Interview by Simona Serban

Immaterials (2011)

onformative is a multidisciplinary studio for digital art and design, focused on constantly searching for new forms of creative expression in all of their design initiatives and installations. The studio has a unique design approach as they focus on emphasising and creating design strategies that evoke emotional responses, playing with the visitor’s empathic replies to their immersive installations.

Founded by Julia Laub and Cedric Kiefer in 2010, onformative has been continuously evolving and refining itself. In their own words, we create meaningful works that challenge the boundaries between art, design and technology. As we stay true to an open process, the outcome of our works takes on varying forms across media through self-initiated and commissioned projects that range from interactive media installations, generative design and dynamic visuals to data-driven narratives.

For the studio to achieve such results, its team includes creatives from various international backgrounds and disciplines with experience and knowledge connected by a shared fascination with the creative process of exploration and our keen interest in the unknown. 

By staying simultaneously focused and open-minded, they ensure a work environment that enables professionality as much as creativity. Anima Iki (2015) is a spatial installation that reacts to its environment creating an immersive experience of light and sound. They focused on showcasing the ability that art and design have in common: to open new perspectives for the viewers. In architectural design, this principle enters new dimensions. From large outdoor screens to spatial screen installations and data-infused sculptures, there are endless possibilities to transform rooms, foyers or complete buildings and enhance their visual impact.

Ambient Mode is another project that focuses on thinning the space between the stillness of a picture and the fluidity of moving images. This project focuses on unique artistic content that turns the Samsung QLED TV into more than a screen with the Samsung Ambient Mode that elegantly integrates it into the room. The studio focused on the significance of an integrative approach when working at the intersection of technology and design is clearly shown through the symbiosis of hardware and software in the Ambient Mode project. 

IBM Watson is a project that approaches a visual representation related to the brand’s identity. It is easy to grasp that an extensive research and development process has been essential. onformative focused on design solutions to give an increasingly human-like technology identity that was authentic and trustworthy.
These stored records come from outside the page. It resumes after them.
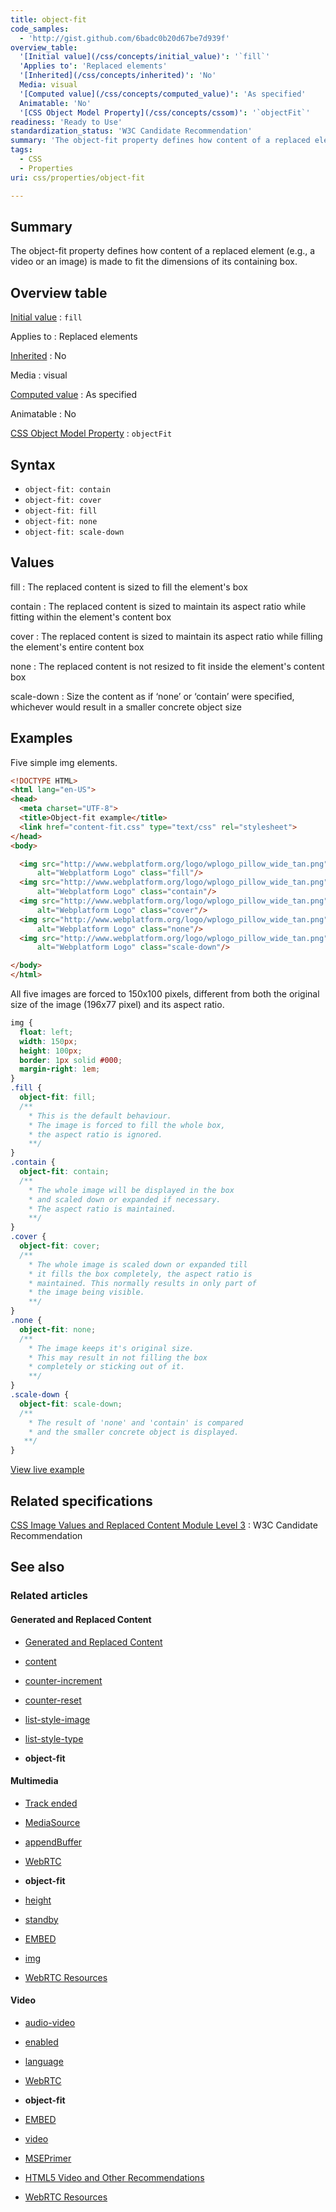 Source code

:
 ```yaml
---
title: object-fit
code_samples:
  - 'http://gist.github.com/6badc0b20d67be7d939f'
overview_table:
  '[Initial value](/css/concepts/initial_value)': '`fill`'
  'Applies to': 'Replaced elements'
  '[Inherited](/css/concepts/inherited)': 'No'
  Media: visual
  '[Computed value](/css/concepts/computed_value)': 'As specified'
  Animatable: 'No'
  '[CSS Object Model Property](/css/concepts/cssom)': '`objectFit`'
readiness: 'Ready to Use'
standardization_status: 'W3C Candidate Recommendation'
summary: 'The object-fit property defines how content of a replaced element (e.g., a video or an image) is made to fit the dimensions of its containing box.'
tags:
  - CSS
  - Properties
uri: css/properties/object-fit

---
```

## Summary

The object-fit property defines how content of a replaced element (e.g., a video or an image) is made to fit the dimensions of its containing box.

## Overview table

[Initial value](/css/concepts/initial_value)
:   `fill`

Applies to
:   Replaced elements

[Inherited](/css/concepts/inherited)
:   No

Media
:   visual

[Computed value](/css/concepts/computed_value)
:   As specified

Animatable
:   No

[CSS Object Model Property](/css/concepts/cssom)
:   `objectFit`

## Syntax

-   `object-fit: contain`
-   `object-fit: cover`
-   `object-fit: fill`
-   `object-fit: none`
-   `object-fit: scale-down`

## Values

fill
:   The replaced content is sized to fill the element's box

contain
:   The replaced content is sized to maintain its aspect ratio while fitting within the element's content box

cover
:   The replaced content is sized to maintain its aspect ratio while filling the element's entire content box

none
:   The replaced content is not resized to fit inside the element's content box

scale-down
:   Size the content as if ‘none’ or ‘contain’ were specified, whichever would result in a smaller concrete object size

## Examples

Five simple img elements.

``` html
<!DOCTYPE HTML>
<html lang="en-US">
<head>
  <meta charset="UTF-8">
  <title>Object-fit example</title>
  <link href="content-fit.css" type="text/css" rel="stylesheet">
</head>
<body>

  <img src="http://www.webplatform.org/logo/wplogo_pillow_wide_tan.png"
      alt="Webplatform Logo" class="fill"/>
  <img src="http://www.webplatform.org/logo/wplogo_pillow_wide_tan.png"
      alt="Webplatform Logo" class="contain"/>
  <img src="http://www.webplatform.org/logo/wplogo_pillow_wide_tan.png"
      alt="Webplatform Logo" class="cover"/>
  <img src="http://www.webplatform.org/logo/wplogo_pillow_wide_tan.png"
      alt="Webplatform Logo" class="none"/>
  <img src="http://www.webplatform.org/logo/wplogo_pillow_wide_tan.png"
      alt="Webplatform Logo" class="scale-down"/>

</body>
</html>
```

All five images are forced to 150x100 pixels, different from both the original size of the image (196x77 pixel) and its aspect ratio.

``` css
img {
  float: left;
  width: 150px;
  height: 100px;
  border: 1px solid #000;
  margin-right: 1em;
}
.fill {
  object-fit: fill;
  /**
    * This is the default behaviour.
    * The image is forced to fill the whole box,
    * the aspect ratio is ignored.
    **/
}
.contain {
  object-fit: contain;
  /**
    * The whole image will be displayed in the box
    * and scaled down or expanded if necessary.
    * The aspect ratio is maintained.
    **/
}
.cover {
  object-fit: cover;
  /**
    * The whole image is scaled down or expanded till
    * it fills the box completely, the aspect ratio is
    * maintained. This normally results in only part of
    * the image being visible.
    **/
}
.none {
  object-fit: none;
  /**
    * The image keeps it's original size.
    * This may result in not filling the box
    * completely or sticking out of it.
    **/
}
.scale-down {
  object-fit: scale-down;
  /**
    * The result of 'none' and 'contain' is compared
    * and the smaller concrete object is displayed.
   **/
}
```

[View live example](http://code.webplatform.org/gist/6badc0b20d67be7d939f)

## Related specifications

[CSS Image Values and Replaced Content Module Level 3](http://www.w3.org/TR/css3-images/)
:   W3C Candidate Recommendation

## See also

### Related articles

#### Generated and Replaced Content

-   [Generated and Replaced Content](/css/generated_and_replaced_content)

-   [content](/css/properties/content)

-   [counter-increment](/css/properties/counter-increment)

-   [counter-reset](/css/properties/counter-reset)

-   [list-style-image](/css/properties/list-style-image)

-   [list-style-type](/css/properties/list-style-type)

-   **object-fit**

#### Multimedia

-   [Track ended](/apis/MediaStream/ended)

-   [MediaSource](/apis/media_source_extensions/MediaSource)

-   [appendBuffer](/apis/media_source_extensions/MediaSource/appendBuffer)

-   [WebRTC](/concepts/Internet_and_Web/webrtc)

-   **object-fit**

-   [height](/html/attributes/height)

-   [standby](/html/attributes/standby)

-   [EMBED](/html/elements/embed)

-   [img](/html/elements/img)

-   [WebRTC Resources](/tutorials/webrtc_resources)

#### Video

-   [audio-video](/apis/audio-video)

-   [enabled](/apis/audio-video/AudioTrack/enabled)

-   [language](/apis/audio-video/AudioTrack/language)

-   [WebRTC](/concepts/Internet_and_Web/webrtc)

-   **object-fit**

-   [EMBED](/html/elements/embed)

-   [video](/html/elements/video)

-   [MSEPrimer](/tutorials/MSEPrimer)

-   [HTML5 Video and Other Recommendations](/tutorials/video_others)

-   [WebRTC Resources](/tutorials/webrtc_resources)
Different sets of behaviours and how they would be represented regarding movement, shapes or materiality were developed to transform analogue and digital.

Part of their design approach was to explore how A.I. communicates with humans, and to be able to do that; they developed an adaptable, context-aware and data-driven system that runs in real-time. Now it’s time to learn more about their process, their passions, their vision of the future for their industry and how we can better understand the field of immersive media since it is here to stay. 

ANIMA iki (2015)
ANIMA iki (2015)
IBM Watson

For those unfamiliar with the onformative ’s creations, could you tell us more about the story of what led you to found your studio?

It was back in 2010 when we decided to found the studio, just a couple of years after we first met through Skype. We co-wrote the book Generative Design, which has become a standard on the subject and led us to become experts in this new field.

The techniques offered a new way of creating, and we started to apply the methods of Generative Design to actual projects as one of the first studios to do so. After a while, we or our projects “grew out” of this set of tools and started experimenting and developing our tools. That is how our journey of exploring the boundaries of art, design and technology started to unfold. Today our commissioned and self-initiated projects range from interactive media installations, generative design and dynamic visuals to data-driven narratives.

The studio’s interdisciplinary approach is visibly present in all of your projects and your emotional approach to the creation process. Could you please tell us more about what drove you to this form of expression – to create immersive experiences with an emotional approach – and what you aim to achieve with your design approach and creations? 

Yes, combining different disciplines and experimenting with new technological developments has been what we were interested in doing right from the start. Exploring new ways of creative expression and creating a connection between the human and the machine through design is a key inspiration and goal of our work at the same time.

We love to discover how approaches can be combined to build interfaces and new solutions, which in return often reveal new ideas. In this process, we are what we call guided by an emotional approach, which means that we always keep humans in mind when experimenting with technology.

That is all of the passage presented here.